Photo courtesy of nominee

Mamu Penang Coffee Stall

Mamu Penang Coffee Stall is essentially a Malaysian open-air market transported to the streets of Guildford. Like Malaysia’s truck stop stalls or the night markets in the Northeast, the setup is multiple stalls each specialising in one or just a handful of things – one doing roti various ways, another with a choose-your-option nasi lemak or nasi kerabu, a charcoal bbq satay stall and more. Get what you want from each stall, grab a free tea, and sit wherever you like. All the stalls operate independently, but they were all brought together by roti master and Penang-native Mohamed Shaaleem and unified by their vibrance. 

Photo courtesy of nominee

Flyover Fritterie

As owner and chef Gunjan Aylawadi would say, Flyover Fritterie is a homage to the no-name stalls that sit under the overpasses of India’s big cities.

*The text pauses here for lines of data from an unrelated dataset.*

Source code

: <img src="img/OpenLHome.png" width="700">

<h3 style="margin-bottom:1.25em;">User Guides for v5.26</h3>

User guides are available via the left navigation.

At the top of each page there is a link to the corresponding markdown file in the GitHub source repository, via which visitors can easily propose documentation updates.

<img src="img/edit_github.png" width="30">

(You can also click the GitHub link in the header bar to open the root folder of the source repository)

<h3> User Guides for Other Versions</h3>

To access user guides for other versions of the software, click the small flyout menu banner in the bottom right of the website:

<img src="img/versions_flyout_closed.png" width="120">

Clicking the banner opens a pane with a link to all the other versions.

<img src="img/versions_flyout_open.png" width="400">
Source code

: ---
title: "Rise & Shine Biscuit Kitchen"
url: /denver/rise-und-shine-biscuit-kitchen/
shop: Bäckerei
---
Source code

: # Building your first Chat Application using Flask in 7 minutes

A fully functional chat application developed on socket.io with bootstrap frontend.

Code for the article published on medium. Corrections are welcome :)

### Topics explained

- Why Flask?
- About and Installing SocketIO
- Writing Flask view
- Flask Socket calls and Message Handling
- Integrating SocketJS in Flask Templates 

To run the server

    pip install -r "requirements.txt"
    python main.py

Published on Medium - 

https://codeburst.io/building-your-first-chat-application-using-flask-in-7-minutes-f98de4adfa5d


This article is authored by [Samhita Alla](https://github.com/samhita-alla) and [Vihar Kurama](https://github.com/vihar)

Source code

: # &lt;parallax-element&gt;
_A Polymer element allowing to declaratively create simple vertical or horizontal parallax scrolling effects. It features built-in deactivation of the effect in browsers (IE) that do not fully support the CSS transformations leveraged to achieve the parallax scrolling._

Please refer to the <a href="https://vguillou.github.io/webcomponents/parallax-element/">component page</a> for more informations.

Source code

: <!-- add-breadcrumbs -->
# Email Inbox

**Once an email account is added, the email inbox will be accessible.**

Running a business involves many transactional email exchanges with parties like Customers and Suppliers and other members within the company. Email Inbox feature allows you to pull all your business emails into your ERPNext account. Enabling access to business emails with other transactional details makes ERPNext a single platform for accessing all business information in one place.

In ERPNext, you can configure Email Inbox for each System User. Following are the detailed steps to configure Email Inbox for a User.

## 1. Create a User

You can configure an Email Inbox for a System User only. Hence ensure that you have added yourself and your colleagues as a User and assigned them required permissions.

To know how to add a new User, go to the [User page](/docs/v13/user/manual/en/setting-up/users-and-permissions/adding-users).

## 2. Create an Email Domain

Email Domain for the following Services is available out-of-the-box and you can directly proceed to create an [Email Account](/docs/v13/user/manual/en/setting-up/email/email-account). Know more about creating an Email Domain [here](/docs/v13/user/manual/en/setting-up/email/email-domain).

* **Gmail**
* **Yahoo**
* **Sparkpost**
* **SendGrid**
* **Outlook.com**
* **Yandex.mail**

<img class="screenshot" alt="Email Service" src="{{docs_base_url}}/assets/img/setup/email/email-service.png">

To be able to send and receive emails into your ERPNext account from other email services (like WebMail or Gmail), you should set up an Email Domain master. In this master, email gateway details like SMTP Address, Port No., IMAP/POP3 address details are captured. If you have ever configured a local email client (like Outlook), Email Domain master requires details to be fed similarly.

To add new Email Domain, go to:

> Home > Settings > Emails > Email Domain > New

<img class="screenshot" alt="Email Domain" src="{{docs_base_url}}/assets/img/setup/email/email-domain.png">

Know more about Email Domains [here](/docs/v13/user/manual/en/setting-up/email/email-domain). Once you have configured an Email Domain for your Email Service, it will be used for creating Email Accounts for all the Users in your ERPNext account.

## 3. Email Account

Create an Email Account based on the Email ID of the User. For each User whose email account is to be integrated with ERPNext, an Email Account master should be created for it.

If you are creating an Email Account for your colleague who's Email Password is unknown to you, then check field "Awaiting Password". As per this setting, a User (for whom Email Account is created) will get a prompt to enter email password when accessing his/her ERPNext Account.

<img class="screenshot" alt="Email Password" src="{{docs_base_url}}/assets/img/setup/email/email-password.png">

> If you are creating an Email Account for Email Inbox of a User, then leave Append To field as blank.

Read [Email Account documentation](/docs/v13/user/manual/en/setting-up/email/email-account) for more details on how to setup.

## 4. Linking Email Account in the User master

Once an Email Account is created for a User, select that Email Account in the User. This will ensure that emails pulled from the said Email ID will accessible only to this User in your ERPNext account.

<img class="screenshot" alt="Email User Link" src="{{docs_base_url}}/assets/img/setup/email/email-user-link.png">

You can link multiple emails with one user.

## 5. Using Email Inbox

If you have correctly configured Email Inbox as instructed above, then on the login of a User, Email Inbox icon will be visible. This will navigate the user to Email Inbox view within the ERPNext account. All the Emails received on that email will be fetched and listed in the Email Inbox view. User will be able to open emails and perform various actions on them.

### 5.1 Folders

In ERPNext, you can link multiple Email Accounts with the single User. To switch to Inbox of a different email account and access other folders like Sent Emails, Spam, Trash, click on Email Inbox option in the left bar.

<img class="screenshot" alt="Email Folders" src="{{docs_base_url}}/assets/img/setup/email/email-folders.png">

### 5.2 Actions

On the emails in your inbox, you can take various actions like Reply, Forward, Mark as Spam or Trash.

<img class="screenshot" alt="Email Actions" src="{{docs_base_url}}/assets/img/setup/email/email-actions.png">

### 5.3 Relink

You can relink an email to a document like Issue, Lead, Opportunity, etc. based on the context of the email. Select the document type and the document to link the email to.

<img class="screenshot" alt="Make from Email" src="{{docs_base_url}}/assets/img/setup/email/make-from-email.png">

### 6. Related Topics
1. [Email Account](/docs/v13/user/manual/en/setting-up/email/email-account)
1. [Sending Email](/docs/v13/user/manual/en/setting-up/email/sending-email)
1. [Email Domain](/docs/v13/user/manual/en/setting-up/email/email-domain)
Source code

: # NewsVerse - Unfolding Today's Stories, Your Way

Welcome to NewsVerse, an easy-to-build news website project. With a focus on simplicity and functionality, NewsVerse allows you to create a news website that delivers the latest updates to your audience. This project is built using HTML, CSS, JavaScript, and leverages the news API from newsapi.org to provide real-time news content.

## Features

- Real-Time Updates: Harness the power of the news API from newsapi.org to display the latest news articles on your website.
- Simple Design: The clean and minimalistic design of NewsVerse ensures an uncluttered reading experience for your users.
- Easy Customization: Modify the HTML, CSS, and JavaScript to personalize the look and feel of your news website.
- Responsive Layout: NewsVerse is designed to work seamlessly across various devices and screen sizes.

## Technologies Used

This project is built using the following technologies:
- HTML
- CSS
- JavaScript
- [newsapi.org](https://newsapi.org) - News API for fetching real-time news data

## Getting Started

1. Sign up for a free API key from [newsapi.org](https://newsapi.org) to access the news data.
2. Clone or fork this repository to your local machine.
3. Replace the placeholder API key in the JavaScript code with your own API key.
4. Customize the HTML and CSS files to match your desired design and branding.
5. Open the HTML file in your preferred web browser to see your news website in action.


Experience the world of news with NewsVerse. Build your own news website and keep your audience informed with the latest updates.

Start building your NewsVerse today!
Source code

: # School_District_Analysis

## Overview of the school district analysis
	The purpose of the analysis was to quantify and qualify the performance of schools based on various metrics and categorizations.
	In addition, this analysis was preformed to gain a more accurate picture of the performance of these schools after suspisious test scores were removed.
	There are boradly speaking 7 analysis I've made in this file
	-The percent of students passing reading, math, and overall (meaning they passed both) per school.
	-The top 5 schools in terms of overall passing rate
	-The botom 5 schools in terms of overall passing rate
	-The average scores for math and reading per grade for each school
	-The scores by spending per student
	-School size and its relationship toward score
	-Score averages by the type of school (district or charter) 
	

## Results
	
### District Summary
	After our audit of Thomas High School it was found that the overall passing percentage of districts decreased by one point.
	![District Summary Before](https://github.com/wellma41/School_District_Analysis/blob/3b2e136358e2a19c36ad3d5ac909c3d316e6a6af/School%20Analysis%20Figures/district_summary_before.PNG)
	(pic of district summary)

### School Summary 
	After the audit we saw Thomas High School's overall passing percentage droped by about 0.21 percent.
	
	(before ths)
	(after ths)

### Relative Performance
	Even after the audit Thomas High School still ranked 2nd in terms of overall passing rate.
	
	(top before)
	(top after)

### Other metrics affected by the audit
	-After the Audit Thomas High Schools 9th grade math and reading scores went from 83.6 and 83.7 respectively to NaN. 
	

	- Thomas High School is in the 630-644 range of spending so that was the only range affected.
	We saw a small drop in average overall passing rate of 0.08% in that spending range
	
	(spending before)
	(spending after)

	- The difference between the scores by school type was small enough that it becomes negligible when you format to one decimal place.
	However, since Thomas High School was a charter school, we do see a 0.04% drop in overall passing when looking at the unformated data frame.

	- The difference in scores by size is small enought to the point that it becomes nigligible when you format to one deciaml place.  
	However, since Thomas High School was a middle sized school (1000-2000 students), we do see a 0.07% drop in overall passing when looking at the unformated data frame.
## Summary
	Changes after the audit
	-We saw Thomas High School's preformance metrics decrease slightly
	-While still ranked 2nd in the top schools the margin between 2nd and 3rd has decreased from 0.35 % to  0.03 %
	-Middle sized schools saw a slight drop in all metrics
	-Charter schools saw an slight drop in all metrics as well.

Those street food stalls usually serve just a single thing, but Flyover brings together many of North India’s carby and fried street food classics plus some new ideas into a two-story, brick and metal diner in Redfern. Like so many of the stalls that have inspired Flyover, everything is vegetarian or vegan, and everyone is (or should be) drinking chai.

Photo courtesy of nominee

A.P Town

Dougal Muffet is the son of wheat farmers, and perhaps that lifelong connection is one reason the chef keenly bakes goods that are “softer on the land” and are more sustainable than your typical pies, breads, cakes and tarts. His interest in heritage grains and sourcing from the Gene Bank means AP Town pastries are produced with the environment in mind, and with a stone mill to draw on, Muffet and his team are able to turn lesser-known grains into well-baked wonders. A.P Town’s menu doesn’t overlook deliciousness either – from its peppery, cheesy pie made with native Warrigal greens to carrot cakes with burnt butter icing.